- Starring: Philip DuMoulin Sarah Daniels
- Country of origin: Canada
- Original language: English
- No. of seasons: 2
- No. of episodes: 50

Production
- Running time: 30 min.

Original release
- Network: HGTV Canada
- Release: 2011 – 2012

= Urban Suburban =

Urban Suburban is a Canadian reality television series, which debuted in 2011 on HGTV.

==Hosts==
The show is hosted by Philip DuMoulin and Sarah Daniels, a brother and sister who are partners in their own real estate firm in Surrey, British Columbia; Daniels was also a traffic and weather reporter on Global BC before leaving that position to get her real estate license.

==Format==
In each episode, Daniels and DuMoulin work with a family who are seeking to purchase their first home in a Canadian city. In each "round" of an episode, DuMoulin shows the couple an urban home, while Daniels shows a suburban one, and the couple are asked to select which of the two houses better meets their family's needs.

During the first season, the couple was also asked to compare one or more desired lifestyle amenities in the chosen neighbourhoods, such as schools, parks or recreational facilities, similarly deciding whether the urban or the suburban environment is a better fit for their family.

After three rounds of house selection, the couple is asked to reveal which of their three "winning" houses they have ultimately decided to purchase. During each round, DuMoulin and Daniels are also shown playfully bantering and trash talking each other over the strengths and weaknesses of each other's selections. This aspect of the show was inspired in part by the similar banter between Phil Spencer and Kirsty Allsop on Location, Location, Location, as well as by the duo's own family history of playful but loving sibling rivalry.

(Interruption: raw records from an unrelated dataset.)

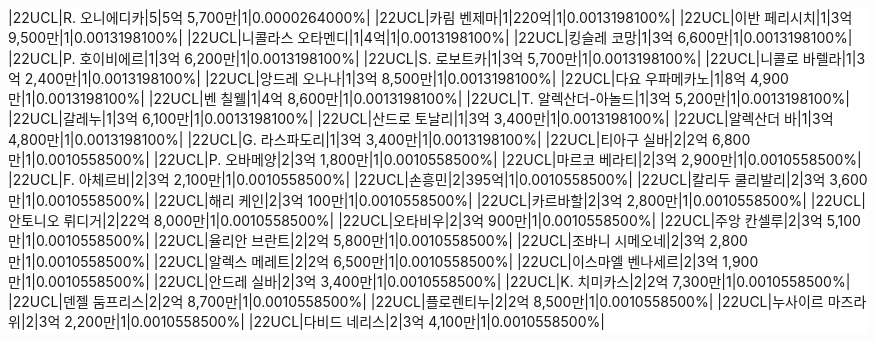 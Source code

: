 |22UCL|R. 오니에디카|5|5억 5,700만|1|0.0000264000%|
|22UCL|카림 벤제마|1|220억|1|0.0013198100%|
|22UCL|이반 페리시치|1|3억 9,500만|1|0.0013198100%|
|22UCL|니콜라스 오타멘디|1|4억|1|0.0013198100%|
|22UCL|킹슬레 코망|1|3억 6,600만|1|0.0013198100%|
|22UCL|P. 호이비에르|1|3억 6,200만|1|0.0013198100%|
|22UCL|S. 로보트카|1|3억 5,700만|1|0.0013198100%|
|22UCL|니콜로 바렐라|1|3억 2,400만|1|0.0013198100%|
|22UCL|앙드레 오나나|1|3억 8,500만|1|0.0013198100%|
|22UCL|다요 우파메카노|1|8억 4,900만|1|0.0013198100%|
|22UCL|벤 칠웰|1|4억 8,600만|1|0.0013198100%|
|22UCL|T. 알렉산더-아놀드|1|3억 5,200만|1|0.0013198100%|
|22UCL|갈레누|1|3억 6,100만|1|0.0013198100%|
|22UCL|산드로 토날리|1|3억 3,400만|1|0.0013198100%|
|22UCL|알렉산더 바|1|3억 4,800만|1|0.0013198100%|
|22UCL|G. 라스파도리|1|3억 3,400만|1|0.0013198100%|
|22UCL|티아구 실바|2|2억 6,800만|1|0.0010558500%|
|22UCL|P. 오바메양|2|3억 1,800만|1|0.0010558500%|
|22UCL|마르코 베라티|2|3억 2,900만|1|0.0010558500%|
|22UCL|F. 아체르비|2|3억 2,100만|1|0.0010558500%|
|22UCL|손흥민|2|395억|1|0.0010558500%|
|22UCL|칼리두 쿨리발리|2|3억 3,600만|1|0.0010558500%|
|22UCL|해리 케인|2|3억 100만|1|0.0010558500%|
|22UCL|카르바할|2|3억 2,800만|1|0.0010558500%|
|22UCL|안토니오 뤼디거|2|22억 8,000만|1|0.0010558500%|
|22UCL|오타비우|2|3억 900만|1|0.0010558500%|
|22UCL|주앙 칸셀루|2|3억 5,100만|1|0.0010558500%|
|22UCL|율리안 브란트|2|2억 5,800만|1|0.0010558500%|
|22UCL|조바니 시메오네|2|3억 2,800만|1|0.0010558500%|
|22UCL|알렉스 메레트|2|2억 6,500만|1|0.0010558500%|
|22UCL|이스마엘 벤나세르|2|3억 1,900만|1|0.0010558500%|
|22UCL|안드레 실바|2|3억 3,400만|1|0.0010558500%|
|22UCL|K. 치미카스|2|2억 7,300만|1|0.0010558500%|
|22UCL|덴젤 둠프리스|2|2억 8,700만|1|0.0010558500%|
|22UCL|플로렌티누|2|2억 8,500만|1|0.0010558500%|
|22UCL|누사이르 마즈라위|2|3억 2,200만|1|0.0010558500%|
|22UCL|다비드 네리스|2|3억 4,100만|1|0.0010558500%| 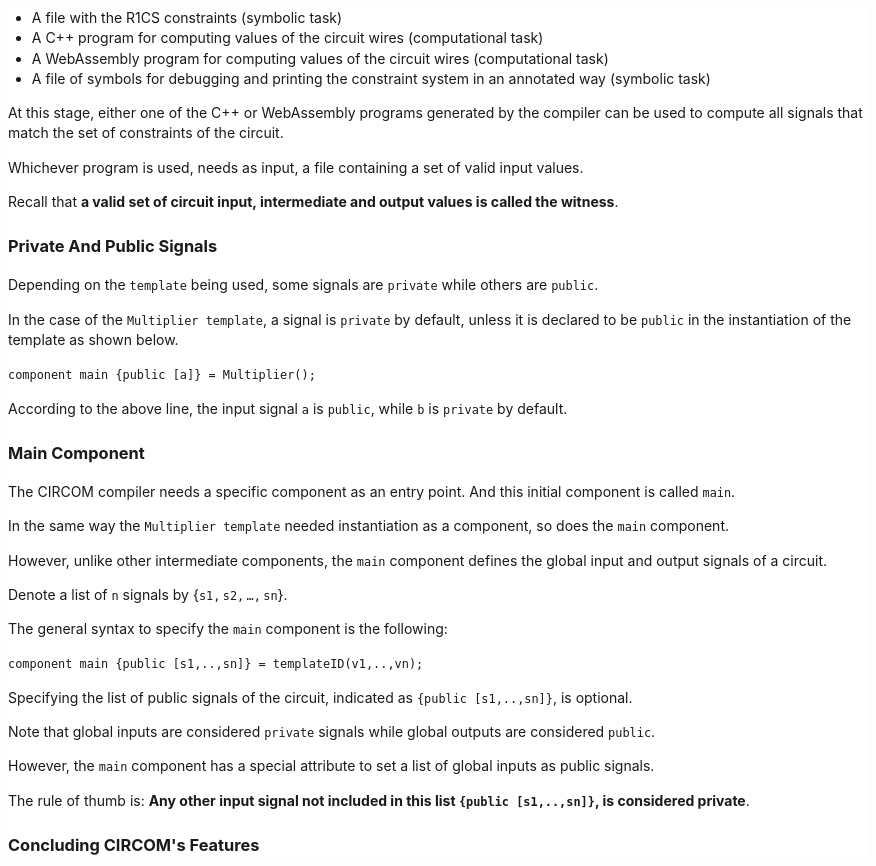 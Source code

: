 - A file with the R1CS constraints (symbolic task)
- A C++ program for computing values of the circuit wires (computational task)
- A WebAssembly program for computing values of the circuit wires (computational task)
- A file of symbols for debugging and printing the constraint system in an annotated way (symbolic task)

At this stage, either one of the C++ or WebAssembly programs generated by the compiler can be used to compute all signals that match the set of constraints of the circuit.

Whichever program is used, needs as input, a file containing a set of valid input values.

Recall that **a valid set of circuit input, intermediate and output values is called the witness**.

### Private And Public Signals

Depending on the `template` being used, some signals are `private` while others are `public`.

In the case of the `Multiplier template`, a signal is `private` by default, unless it is declared to be `public` in the instantiation of the template as shown below.

```
component main {public [a]} = Multiplier();
```

According to the above line, the input signal $\texttt{a}$ is `public`, while $\texttt{b}$ is `private` by default.

### Main Component

The CIRCOM compiler needs a specific component as an entry point. And this initial component is called `main`.

In the same way the `Multiplier template` needed instantiation as a component, so does the `main` component.

However, unlike other intermediate components, the `main` component defines the global input and output signals of a circuit.

Denote a list of $\texttt{n}$ signals by $\{\mathtt{ s1, s2, \dots , sn }\}$.

The general syntax to specify the `main` component is the following:

```
component main {public [s1,..,sn]} = templateID(v1,..,vn);
```

Specifying the list of public signals of the circuit, indicated as `{public [s1,..,sn]}`, is optional.

Note that global inputs are considered `private` signals while global outputs are considered `public`.

However, the `main` component has a special attribute to set a list of global inputs as public signals.

The rule of thumb is: **Any other input signal not included in this list `{public [s1,..,sn]}`, is considered private**.

### Concluding CIRCOM's Features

Daniels and DuMoulin have clarified in interviews that neither is really a strict partisan for one lifestyle over the other, recognizing that both lifestyles offer distinct advantages and disadvantages and that both lifestyles will be the better choice for different buyers, but that it simply worked better for the show's concept to have the two hosts each act as a consistent advocate. In fact, both Dumoulin and Daniels currently live in suburban Surrey after having grown up in urban central Vancouver.